⟨

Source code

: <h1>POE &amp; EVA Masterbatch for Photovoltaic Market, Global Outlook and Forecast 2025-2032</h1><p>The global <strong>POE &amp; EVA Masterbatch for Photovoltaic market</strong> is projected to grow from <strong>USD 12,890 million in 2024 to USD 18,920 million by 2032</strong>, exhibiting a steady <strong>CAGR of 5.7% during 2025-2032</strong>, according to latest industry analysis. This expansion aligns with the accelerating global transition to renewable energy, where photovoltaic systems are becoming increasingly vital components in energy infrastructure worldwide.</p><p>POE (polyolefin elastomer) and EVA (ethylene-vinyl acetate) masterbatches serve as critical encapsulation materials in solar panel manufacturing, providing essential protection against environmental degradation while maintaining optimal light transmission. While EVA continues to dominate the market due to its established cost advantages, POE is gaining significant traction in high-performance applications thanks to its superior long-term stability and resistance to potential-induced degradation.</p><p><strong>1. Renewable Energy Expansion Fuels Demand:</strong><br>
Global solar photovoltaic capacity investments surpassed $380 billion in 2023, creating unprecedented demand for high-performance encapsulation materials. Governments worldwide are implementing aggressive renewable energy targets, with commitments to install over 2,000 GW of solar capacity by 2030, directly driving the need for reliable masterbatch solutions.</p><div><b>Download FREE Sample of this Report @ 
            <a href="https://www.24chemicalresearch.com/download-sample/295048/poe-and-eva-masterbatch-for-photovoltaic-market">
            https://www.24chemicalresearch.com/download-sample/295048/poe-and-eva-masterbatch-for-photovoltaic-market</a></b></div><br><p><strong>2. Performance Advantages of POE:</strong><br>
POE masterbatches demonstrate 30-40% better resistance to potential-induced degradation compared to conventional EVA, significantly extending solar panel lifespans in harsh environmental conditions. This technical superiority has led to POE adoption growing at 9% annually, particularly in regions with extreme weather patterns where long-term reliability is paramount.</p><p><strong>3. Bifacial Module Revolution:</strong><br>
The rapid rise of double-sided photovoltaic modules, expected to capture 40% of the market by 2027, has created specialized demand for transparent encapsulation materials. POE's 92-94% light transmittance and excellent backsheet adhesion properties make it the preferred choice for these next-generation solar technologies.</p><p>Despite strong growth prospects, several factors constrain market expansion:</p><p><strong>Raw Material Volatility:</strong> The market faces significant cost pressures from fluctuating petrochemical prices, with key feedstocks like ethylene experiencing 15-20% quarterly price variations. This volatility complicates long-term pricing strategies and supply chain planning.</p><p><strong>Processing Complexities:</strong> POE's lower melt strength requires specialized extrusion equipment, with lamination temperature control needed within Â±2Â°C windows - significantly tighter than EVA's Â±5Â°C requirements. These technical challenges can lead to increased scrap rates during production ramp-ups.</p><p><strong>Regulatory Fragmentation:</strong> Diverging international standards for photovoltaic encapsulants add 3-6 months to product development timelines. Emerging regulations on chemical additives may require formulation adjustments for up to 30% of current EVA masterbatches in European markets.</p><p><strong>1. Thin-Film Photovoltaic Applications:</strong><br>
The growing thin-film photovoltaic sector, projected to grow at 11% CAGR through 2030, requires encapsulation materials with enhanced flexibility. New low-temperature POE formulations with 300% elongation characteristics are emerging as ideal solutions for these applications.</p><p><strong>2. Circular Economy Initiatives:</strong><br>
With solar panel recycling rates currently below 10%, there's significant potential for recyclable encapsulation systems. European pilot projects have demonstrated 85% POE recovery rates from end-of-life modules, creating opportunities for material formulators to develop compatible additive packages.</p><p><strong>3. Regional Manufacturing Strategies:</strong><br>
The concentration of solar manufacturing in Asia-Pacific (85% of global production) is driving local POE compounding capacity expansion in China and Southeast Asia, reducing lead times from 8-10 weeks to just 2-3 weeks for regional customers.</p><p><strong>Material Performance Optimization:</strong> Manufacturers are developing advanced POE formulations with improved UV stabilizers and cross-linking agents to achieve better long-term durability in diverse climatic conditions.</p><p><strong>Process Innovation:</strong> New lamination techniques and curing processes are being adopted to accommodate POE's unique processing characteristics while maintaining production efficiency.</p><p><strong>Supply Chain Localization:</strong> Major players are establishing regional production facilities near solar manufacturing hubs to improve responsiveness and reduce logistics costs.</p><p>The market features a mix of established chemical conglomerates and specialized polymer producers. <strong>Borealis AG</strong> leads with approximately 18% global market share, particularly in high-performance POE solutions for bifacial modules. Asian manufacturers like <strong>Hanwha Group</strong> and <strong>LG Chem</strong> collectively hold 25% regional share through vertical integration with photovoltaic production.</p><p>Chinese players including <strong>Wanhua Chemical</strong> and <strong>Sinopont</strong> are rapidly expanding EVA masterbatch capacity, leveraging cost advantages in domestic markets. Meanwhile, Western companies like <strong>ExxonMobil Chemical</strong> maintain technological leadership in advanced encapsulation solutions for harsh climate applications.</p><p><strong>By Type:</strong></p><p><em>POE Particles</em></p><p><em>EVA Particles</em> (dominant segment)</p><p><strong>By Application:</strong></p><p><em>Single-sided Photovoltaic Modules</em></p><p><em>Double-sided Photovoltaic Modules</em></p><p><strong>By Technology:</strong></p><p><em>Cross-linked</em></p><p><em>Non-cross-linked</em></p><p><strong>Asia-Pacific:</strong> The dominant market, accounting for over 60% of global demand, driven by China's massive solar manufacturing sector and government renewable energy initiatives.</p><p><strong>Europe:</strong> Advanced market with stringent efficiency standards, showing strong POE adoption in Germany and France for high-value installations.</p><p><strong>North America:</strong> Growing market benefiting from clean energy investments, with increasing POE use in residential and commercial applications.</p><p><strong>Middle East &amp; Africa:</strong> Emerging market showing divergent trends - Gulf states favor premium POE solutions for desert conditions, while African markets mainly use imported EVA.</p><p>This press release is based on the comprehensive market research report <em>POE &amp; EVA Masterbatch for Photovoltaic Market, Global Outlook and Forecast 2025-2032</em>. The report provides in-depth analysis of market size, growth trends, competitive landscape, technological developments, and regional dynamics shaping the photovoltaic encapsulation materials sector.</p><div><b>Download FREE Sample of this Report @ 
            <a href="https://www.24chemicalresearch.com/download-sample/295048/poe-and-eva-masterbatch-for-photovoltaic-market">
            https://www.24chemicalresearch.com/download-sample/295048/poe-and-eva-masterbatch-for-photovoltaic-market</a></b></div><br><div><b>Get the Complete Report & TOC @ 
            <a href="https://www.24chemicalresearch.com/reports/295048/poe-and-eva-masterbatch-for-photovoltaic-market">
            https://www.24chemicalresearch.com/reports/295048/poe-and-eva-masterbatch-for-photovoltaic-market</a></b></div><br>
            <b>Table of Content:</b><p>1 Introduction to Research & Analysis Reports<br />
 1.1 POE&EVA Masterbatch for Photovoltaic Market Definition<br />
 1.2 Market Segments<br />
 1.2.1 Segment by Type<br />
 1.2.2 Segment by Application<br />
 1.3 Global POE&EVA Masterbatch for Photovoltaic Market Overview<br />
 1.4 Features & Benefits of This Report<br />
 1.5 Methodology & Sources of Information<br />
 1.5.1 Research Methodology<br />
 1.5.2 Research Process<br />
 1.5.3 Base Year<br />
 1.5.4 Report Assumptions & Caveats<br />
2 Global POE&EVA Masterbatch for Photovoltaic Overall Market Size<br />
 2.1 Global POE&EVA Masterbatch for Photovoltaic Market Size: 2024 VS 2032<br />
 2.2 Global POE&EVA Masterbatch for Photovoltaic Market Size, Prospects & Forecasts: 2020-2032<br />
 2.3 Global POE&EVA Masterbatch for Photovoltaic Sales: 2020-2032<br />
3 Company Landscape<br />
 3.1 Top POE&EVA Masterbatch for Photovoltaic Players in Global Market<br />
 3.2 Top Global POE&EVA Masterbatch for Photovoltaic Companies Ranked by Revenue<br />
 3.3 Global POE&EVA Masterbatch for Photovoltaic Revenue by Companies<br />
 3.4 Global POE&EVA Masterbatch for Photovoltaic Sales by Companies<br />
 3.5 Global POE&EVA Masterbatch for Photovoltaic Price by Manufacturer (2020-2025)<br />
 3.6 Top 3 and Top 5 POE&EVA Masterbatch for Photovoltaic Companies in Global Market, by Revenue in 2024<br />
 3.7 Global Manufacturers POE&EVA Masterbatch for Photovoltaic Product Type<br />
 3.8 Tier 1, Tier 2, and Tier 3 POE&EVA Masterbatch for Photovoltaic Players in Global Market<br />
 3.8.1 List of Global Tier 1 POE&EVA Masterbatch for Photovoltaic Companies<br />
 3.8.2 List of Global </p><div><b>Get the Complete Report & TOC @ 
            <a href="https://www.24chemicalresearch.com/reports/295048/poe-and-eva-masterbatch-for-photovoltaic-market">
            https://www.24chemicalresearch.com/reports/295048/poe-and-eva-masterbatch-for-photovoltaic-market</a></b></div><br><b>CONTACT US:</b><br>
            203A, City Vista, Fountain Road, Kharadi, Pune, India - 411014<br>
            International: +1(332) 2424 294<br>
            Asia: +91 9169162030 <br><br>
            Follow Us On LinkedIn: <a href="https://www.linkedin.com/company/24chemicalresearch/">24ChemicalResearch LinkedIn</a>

⟩

- Problem to solve -
Above is a listing; print exactly its lines from the one with "1.5.2 Research Process<br />" through the one with "2.1 Global POE&EVA", and no other lines.

- Exercise result -
 1.5.2 Research Process<br />
 1.5.3 Base Year<br />
 1.5.4 Report Assumptions & Caveats<br />
2 Global POE&EVA Masterbatch for Photovoltaic Overall Market Size<br />
 2.1 Global POE&EVA Masterbatch for Photovoltaic Market Size: 2024 VS 2032<br />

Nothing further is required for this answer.